Mariah Carey sued for alleged copyright infringement over ‘All I Want for Christmas Is You’

Mariah Carey sued for alleged copyright infringement over ‘All I Want for Christmas Is You’

Mariah Carey has been sued over an alleged copyright infringement regarding her hit festive track, ‘All I Want For Christmas Is You’.

According to Billboard, a second lawsuit has been filed by songwriter Andy Stone who performed under the stage name, Vince Vance.

Mr Stone has claimed that Carey’s 1994 smash hit infringed the copyrights to his 1989 song which he recorded alongside the Valiants. The track reached No.52 in the US singles charts in 1993 after extensive radio coverage.

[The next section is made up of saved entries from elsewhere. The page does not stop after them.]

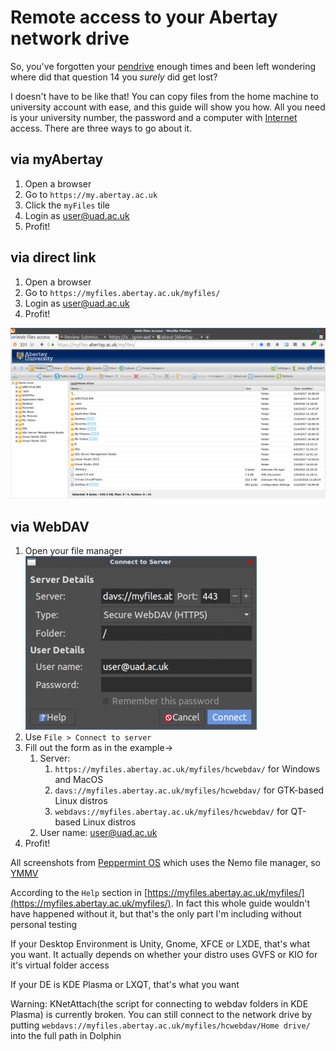 # Remote access to your Abertay network drive

So, you've forgotten your [pendrive](https://en.wikipedia.org/wiki/pendrive) enough times and been left wondering where did that question 14 you _surely_ did get lost?

I doesn't have to be like that! You can copy files from the home machine to university account with ease, and this guide will show you how. All you need is your university number, the password and a computer with [Internet](https://en.wikipedia.org/wiki/Internet) access. There are three ways to go about it.

## via myAbertay

1. Open a browser
2. Go to `https://my.abertay.ac.uk`
3. Click the `myFiles` tile
4. Login as [user@uad.ac.uk](mailto:user@uad.ac.uk)
5. Profit!

## via direct link

1. Open a browser
2. Go to `https://myfiles.abertay.ac.uk/myfiles/`
3. Login as [user@uad.ac.uk](mailto:user@uad.ac.uk)
4. Profit!

![img](../../.gitbook/assets/browser_view.png)

## via WebDAV

1. Open your file manager ![img](../../.gitbook/assets/connect_to_server.png)
2. Use `File > Connect to server`
3. Fill out the form as in the example→
   1. Server:
      1. `https://myfiles.abertay.ac.uk/myfiles/hcwebdav/` for Windows and MacOS
      2. `davs://myfiles.abertay.ac.uk/myfiles/hcwebdav/` for GTK-based Linux distros
      3. `webdavs://myfiles.abertay.ac.uk/myfiles/hcwebdav/` for QT-based Linux distros
   2. User name: [user@uad.ac.uk](mailto:user@uad.ac.uk)
4. Profit!

All screenshots from [Peppermint OS](https://peppermintos.com/) which uses the Nemo file manager, so [YMMV](https://en.wiktionary.org/wiki/your_mileage_may_vary)

According to the `Help` section in [https://myfiles.abertay.ac.uk/myfiles/](https://myfiles.abertay.ac.uk/myfiles/). In fact this whole guide wouldn't have happened without it, but that's the only part I'm including without personal testing

If your Desktop Environment is Unity, Gnome, XFCE or LXDE, that's what you want. It actually depends on whether your distro uses GVFS or KIO for it's virtual folder access

If your DE is KDE Plasma or LXQT, that's what you want

Warning: KNetAttach\(the script for connecting to webdav folders in KDE Plasma\) is currently broken. You can still connect to the network drive by putting `webdavs://myfiles.abertay.ac.uk/myfiles/hcwebdav/Home drive/` into the full path in Dolphin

Carey’s own track reached No1 in 1994 and has since become a Christmas classic.

His latest lawsuit states: “The phrase ‘all I want for Christmas is you’ may seem like a common parlance today, in 1988 it was, in context, distinctive.

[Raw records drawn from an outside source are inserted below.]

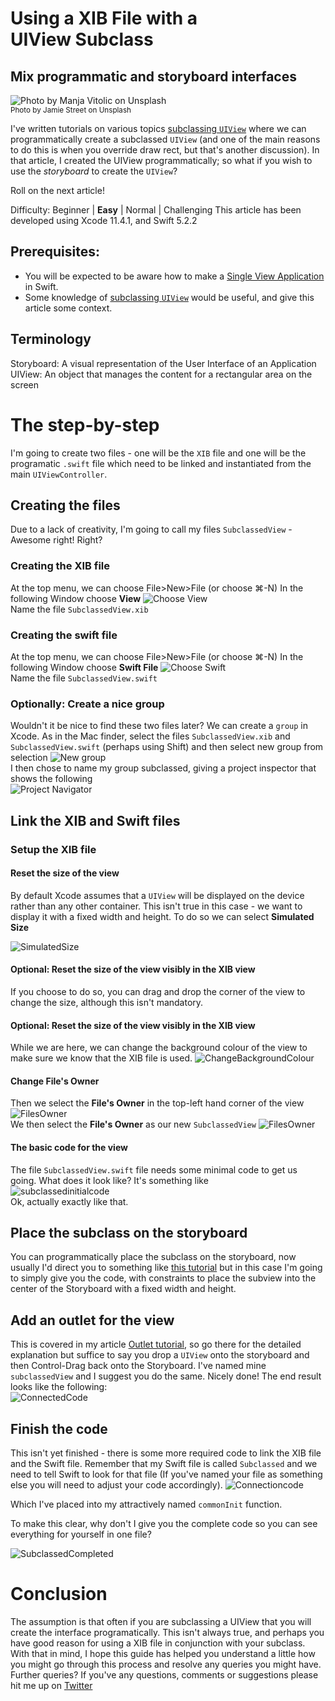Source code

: # Using a XIB File with a UIView Subclass
## Mix programmatic and storyboard interfaces


![Photo by Manja Vitolic on Unsplash](Images/Cover.jpg)<br/>
<sub>Photo by Jamie Street on Unsplash<sub>

I've written tutorials on various topics [subclassing `UIView`](https://medium.com/@stevenpcurtis.sc/subclassing-uiview-in-swift-d372c67b7f3) where we can programmatically create a subclassed `UIView` (and one of the main reasons to do this is when you override draw rect, but that's another discussion). In that article, I created the UIView programmatically; so what if you wish to use the *storyboard* to create the `UIView`?

Roll on the next article!

Difficulty: Beginner | **Easy** | Normal | Challenging
This article has been developed using Xcode 11.4.1, and Swift 5.2.2

## Prerequisites: 
* You will be expected to be aware how to make a [Single View Application](https://medium.com/swlh/your-first-ios-application-using-xcode-9983cf6efb71) in Swift.
* Some knowledge of [subclassing `UIView`](https://medium.com/@stevenpcurtis.sc/subclassing-uiview-in-swift-d372c67b7f3) would be useful, and give this article some context.

## Terminology
Storyboard: A visual representation of the User Interface of an Application
UIView: An object that manages the content for a rectangular area on the screen

# The step-by-step
I'm going to create two files - one will be the `XIB` file and one will be the programatic `.swift` file which need to be linked and instantiated from the main `UIViewController`.

## Creating the files
Due to a lack of creativity, I'm going to call my files `SubclassedView` - Awesome right! Right?

### Creating the XIB file
At the top menu, we can choose File>New>File (or choose ⌘-N)
In the following Window choose **View**
![Choose View](Images/ChooseView.png)<br/>
Name the file  `SubclassedView.xib` 

### Creating the swift file
At the top menu, we can choose File>New>File (or choose ⌘-N)
In the following Window choose **Swift File**
![Choose Swift](Images/ChooseSwift.png)<br/>
Name the file  `SubclassedView.swift` 

### Optionally: Create a nice group
Wouldn't it be nice to find these two files later? We can create a `group` in Xcode. As in the Mac finder, select the files `SubclassedView.xib` and `SubclassedView.swift` (perhaps using Shift) and then select new group from selection
![New group](Images/NewGroupFromSelection.png)<br/>
I then chose to name my group subclassed, giving a project inspector that shows the following<br/>
![Project Navigator](Images/ProjectNavigator.png)<br/>
 
## Link the XIB and Swift files
### Setup the XIB file
#### Reset the size of the view
By default Xcode assumes that a `UIView` will be displayed on the device rather than any other container. This isn't true in this case - we want to display it with a fixed width and height. To do so we can select **Simulated Size** 

![SimulatedSize](Images/SimulatedSize.png)<br/>
#### Optional: Reset the size of the view visibly in the XIB view
If you choose to do so, you can drag and drop the corner of the view to change the size, although this isn't mandatory. 

#### Optional: Reset the size of the view visibly in the XIB view
While we are here, we can change the background colour of the view to make sure we know that the XIB file is used. 
![ChangeBackgroundColour](Images/BgColor.png)<br/>

#### Change File's Owner 
Then we select the **File's Owner** in the top-left hand corner of the view 
![FilesOwner](Images/FilesOwner.png)<br/>
We then select the **File's Owner** as our new `SubclassedView` 
![FilesOwner](Images/SelectSubclassedView.png)<br/>

#### The basic  code for the view
The file `SubclassedView.swift` file needs some minimal code to get us going. What does it look like? It's something like<br/>
![subclassedinitialcode](Images/subclassedinitialcode.png)<br/>
Ok, actually exactly like that.

## Place the subclass on the storyboard
You can programmatically place the subclass on the storyboard, now usually I'd direct you to something like [this tutorial](https://medium.com/@stevenpcurtis.sc/write-clean-code-by-overriding-loadview-ac4f172163d0) but in this case I'm going to simply give you the code, with constraints to place the subview into the center of the Storyboard with a fixed width and height. 

## Add an outlet for the view 
This is covered in my article [Outlet tutorial](https://medium.com/@stevenpcurtis.sc/connect-storyboard-objects-to-code-4105f9b99bba), so go there for the detailed explanation but suffice to say you drop a `UIView` onto the storyboard and then Control-Drag back onto the Storyboard. I've named mine `subclassedView` and I suggest you do the same. Nicely done! 
The end result looks like the following:<br/>
![ConnectedCode](Images/ConnectedCode.png)<br/>

## Finish the code
This isn't yet finished - there is some more required code to link the XIB file and the Swift file. Remember that my Swift file is called `Subclassed` and we need to tell Swift to look for that file (If you've named your file as something else you will need to adjust your code accordingly). 
![Connectioncode](Images/Connectioncode.png)<br/>

Which I've placed into my attractively named `commonInit` function.

To make this clear, why don't I give you the complete code so you can see everything for yourself in one file?

![SubclassedCompleted](Images/SubclassedCompleted.png)<br/>

# Conclusion

The assumption is that often if you are subclassing a UIView that you will create the interface programatically. This isn't always true, and perhaps you have good reason for using a XIB file in conjunction with your subclass.<br/>
With that in mind, I hope this guide has helped you understand a little how you might go through this process and resolve any queries you might have. Further queries? If you've any questions, comments or suggestions please hit me up on [Twitter](https://twitter.com/stevenpcurtis)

“Moreover, the combination of the specific chord progression in the melody paired with the verbatim hook was a greater than 50 per cent clone of Stone’s original work, in both lyric choice and chord expressions.”

Last year, Mr Stone dropped a previous lawsuit where he made similar allegations.

“Carey has without licensing, palmed off these works with her incredulous origin story, as if those works were her own,” Mr Stone’s lawyers wrote in the re-filed complaint.

“Her hubris knowing no bounds, even her co-credited songwriter doesn’t believe the story she has spun. This is simply a case of actionable infringement.”

Mr Stone is reportedly being represented by Gerald P Fox, the same attorney who represented two songwriters who accused Taylor Swift of stealing the lyrics to ‘Shake It Off’.

Carey co-wrote the song with Walter Afanasieff who described the process of writing the hit “like a game of ping-pong”.

“I’d hit the ball to her, she hits it back to me. I started playing a boogie-woogie, kind of a rock. Mariah chimed in and started singing ‘I don’t want a lot for Christmas,” he said.

“Then for the next week or two Mariah would call me and say, ‘What do you think about this bit?’ We would talk a little bit until she got the lyrics all nicely coordinated and done.”

Carey has not yet responded to the lawsuit. The Standard has approached her representatives for comment.